(Recorded data)
——————

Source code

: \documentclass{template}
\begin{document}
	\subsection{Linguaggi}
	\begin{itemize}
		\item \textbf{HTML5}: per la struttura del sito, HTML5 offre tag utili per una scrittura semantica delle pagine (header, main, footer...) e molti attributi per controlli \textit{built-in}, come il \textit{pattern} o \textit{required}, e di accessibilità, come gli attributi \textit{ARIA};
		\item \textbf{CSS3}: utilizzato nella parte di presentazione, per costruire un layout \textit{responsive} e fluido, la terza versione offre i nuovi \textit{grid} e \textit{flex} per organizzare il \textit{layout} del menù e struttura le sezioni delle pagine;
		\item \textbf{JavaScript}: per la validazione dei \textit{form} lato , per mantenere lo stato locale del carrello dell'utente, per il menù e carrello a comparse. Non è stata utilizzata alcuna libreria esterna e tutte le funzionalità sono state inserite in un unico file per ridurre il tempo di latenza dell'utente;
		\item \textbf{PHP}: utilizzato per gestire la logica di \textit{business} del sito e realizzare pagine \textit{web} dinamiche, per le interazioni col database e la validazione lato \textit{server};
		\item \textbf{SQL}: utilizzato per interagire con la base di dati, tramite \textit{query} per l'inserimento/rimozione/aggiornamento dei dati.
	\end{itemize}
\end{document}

——————

> _Exercise_: Copy every entry exactly.

> _Answer section_:
Source code

: \documentclass{template}
\begin{document}
	\subsection{Linguaggi}
	\begin{itemize}
		\item \textbf{HTML5}: per la struttura del sito, HTML5 offre tag utili per una scrittura semantica delle pagine (header, main, footer...) e molti attributi per controlli \textit{built-in}, come il \textit{pattern} o \textit{required}, e di accessibilità, come gli attributi \textit{ARIA};
		\item \textbf{CSS3}: utilizzato nella parte di presentazione, per costruire un layout \textit{responsive} e fluido, la terza versione offre i nuovi \textit{grid} e \textit{flex} per organizzare il \textit{layout} del menù e struttura le sezioni delle pagine;
		\item \textbf{JavaScript}: per la validazione dei \textit{form} lato , per mantenere lo stato locale del carrello dell'utente, per il menù e carrello a comparse. Non è stata utilizzata alcuna libreria esterna e tutte le funzionalità sono state inserite in un unico file per ridurre il tempo di latenza dell'utente;
		\item \textbf{PHP}: utilizzato per gestire la logica di \textit{business} del sito e realizzare pagine \textit{web} dinamiche, per le interazioni col database e la validazione lato \textit{server};
		\item \textbf{SQL}: utilizzato per interagire con la base di dati, tramite \textit{query} per l'inserimento/rimozione/aggiornamento dei dati.
	\end{itemize}
\end{document}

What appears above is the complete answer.